Belkau - „Wir sind alle sehr traurig. Die ganzen Jahre haben wir das noch nie gehabt“, berichtet die Rentnerin. Die letzten Tage sei es bereits zu beobachten gewesen, wie die Elternvögel nicht fütterten. Vohse vermutet das Wetter als Todesursache. Der Storch sei vor starkem Regen nicht genug geschützt gewesen. „Vielleicht liegt es auch an der Störchin. Sie wirkt noch sehr jung“, mutmaßt sie. Nun hoffe die Familie darauf, dass es im kommenden Jahr anders aussieht.

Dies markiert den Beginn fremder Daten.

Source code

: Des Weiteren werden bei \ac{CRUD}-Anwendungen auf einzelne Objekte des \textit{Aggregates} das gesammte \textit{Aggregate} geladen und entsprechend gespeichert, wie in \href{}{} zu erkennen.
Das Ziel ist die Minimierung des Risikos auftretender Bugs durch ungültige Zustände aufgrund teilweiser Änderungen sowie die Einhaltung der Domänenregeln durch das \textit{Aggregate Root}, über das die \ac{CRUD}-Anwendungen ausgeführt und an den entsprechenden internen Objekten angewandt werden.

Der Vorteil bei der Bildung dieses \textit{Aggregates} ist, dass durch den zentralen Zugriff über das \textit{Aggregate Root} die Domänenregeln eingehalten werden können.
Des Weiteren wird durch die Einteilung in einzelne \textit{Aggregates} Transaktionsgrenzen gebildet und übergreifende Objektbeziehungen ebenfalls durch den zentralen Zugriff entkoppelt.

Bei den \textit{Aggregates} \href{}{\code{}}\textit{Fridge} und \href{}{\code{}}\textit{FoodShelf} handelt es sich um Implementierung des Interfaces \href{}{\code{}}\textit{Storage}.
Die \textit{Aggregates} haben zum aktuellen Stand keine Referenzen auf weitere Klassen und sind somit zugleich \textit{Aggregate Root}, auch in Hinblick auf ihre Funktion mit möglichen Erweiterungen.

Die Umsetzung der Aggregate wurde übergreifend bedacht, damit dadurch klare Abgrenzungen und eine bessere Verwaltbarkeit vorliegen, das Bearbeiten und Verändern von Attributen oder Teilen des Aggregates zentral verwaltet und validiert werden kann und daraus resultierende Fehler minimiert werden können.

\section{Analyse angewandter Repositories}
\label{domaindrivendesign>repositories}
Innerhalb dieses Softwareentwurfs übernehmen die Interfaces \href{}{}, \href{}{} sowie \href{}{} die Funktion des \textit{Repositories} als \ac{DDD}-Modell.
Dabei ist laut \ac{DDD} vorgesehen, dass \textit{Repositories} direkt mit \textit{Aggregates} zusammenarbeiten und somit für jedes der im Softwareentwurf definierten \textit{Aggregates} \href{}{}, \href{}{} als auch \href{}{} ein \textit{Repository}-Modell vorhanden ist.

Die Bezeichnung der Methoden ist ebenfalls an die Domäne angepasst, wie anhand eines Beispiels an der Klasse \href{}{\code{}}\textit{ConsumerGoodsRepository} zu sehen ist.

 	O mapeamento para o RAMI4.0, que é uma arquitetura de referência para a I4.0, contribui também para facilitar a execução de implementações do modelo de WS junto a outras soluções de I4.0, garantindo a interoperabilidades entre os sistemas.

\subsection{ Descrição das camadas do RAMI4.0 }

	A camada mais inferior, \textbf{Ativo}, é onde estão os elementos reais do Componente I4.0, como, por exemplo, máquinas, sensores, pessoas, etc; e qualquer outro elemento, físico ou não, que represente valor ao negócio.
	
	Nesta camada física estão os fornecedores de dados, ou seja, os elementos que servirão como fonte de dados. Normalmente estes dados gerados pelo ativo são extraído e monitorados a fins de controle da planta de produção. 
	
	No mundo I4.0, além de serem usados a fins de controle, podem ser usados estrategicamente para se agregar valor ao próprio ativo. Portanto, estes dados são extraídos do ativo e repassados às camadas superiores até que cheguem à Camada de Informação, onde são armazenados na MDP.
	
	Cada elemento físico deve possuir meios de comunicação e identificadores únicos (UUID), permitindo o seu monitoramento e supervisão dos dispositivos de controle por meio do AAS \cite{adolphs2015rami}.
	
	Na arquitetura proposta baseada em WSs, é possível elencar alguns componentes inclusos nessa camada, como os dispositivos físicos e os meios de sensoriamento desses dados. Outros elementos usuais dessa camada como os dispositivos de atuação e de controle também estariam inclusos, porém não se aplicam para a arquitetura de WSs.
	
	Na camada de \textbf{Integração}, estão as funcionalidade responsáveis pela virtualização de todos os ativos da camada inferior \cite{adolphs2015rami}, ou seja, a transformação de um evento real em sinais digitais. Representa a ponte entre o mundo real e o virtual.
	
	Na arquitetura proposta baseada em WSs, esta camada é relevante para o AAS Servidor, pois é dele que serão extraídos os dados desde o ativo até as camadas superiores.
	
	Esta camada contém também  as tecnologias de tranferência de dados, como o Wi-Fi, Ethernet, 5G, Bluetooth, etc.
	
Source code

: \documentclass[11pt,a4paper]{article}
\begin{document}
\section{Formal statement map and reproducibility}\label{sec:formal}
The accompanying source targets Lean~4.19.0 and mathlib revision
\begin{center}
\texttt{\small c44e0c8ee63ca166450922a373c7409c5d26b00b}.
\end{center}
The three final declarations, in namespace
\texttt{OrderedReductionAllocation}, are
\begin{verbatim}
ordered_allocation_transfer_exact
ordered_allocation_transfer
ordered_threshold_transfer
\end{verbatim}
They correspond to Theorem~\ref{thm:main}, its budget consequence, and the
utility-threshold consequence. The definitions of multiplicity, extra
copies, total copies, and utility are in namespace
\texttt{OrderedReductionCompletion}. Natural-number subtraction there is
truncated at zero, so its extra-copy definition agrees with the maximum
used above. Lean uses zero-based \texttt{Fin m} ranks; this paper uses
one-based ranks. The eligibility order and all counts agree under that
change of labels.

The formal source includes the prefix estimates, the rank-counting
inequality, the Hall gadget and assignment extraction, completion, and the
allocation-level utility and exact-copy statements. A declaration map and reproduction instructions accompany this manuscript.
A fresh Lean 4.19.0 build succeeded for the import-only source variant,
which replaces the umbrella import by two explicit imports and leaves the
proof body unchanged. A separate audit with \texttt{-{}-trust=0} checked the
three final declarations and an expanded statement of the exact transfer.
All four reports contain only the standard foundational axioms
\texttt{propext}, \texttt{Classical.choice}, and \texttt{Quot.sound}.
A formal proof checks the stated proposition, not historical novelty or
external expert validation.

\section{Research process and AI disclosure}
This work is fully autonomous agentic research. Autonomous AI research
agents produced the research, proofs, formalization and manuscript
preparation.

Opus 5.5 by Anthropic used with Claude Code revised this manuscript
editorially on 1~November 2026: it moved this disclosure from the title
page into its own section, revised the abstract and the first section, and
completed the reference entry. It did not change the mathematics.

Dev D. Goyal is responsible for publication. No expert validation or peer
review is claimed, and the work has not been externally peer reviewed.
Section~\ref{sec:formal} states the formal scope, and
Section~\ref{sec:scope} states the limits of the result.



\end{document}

„Der Schlupf war circa Ende Mai oder Anfang Juni. Da die Kamera defekt ist, hat mein Schwiegersohn mit der Drohne nachgesehen.“ Zu der Zeit saßen zwei Jungstörche im Nest, die anderen zwei Eier seien wohl faul gewesen. Ein Nest auf dem Hof hat die Familie schon seit 1995, seit 2005 auch regelmäßig mit Besuch.

Brigitte Vohse zog einen heruntergefallenen Jungstorch 2008 selbst auf, der sich 2014 in Niegripp wiederfand.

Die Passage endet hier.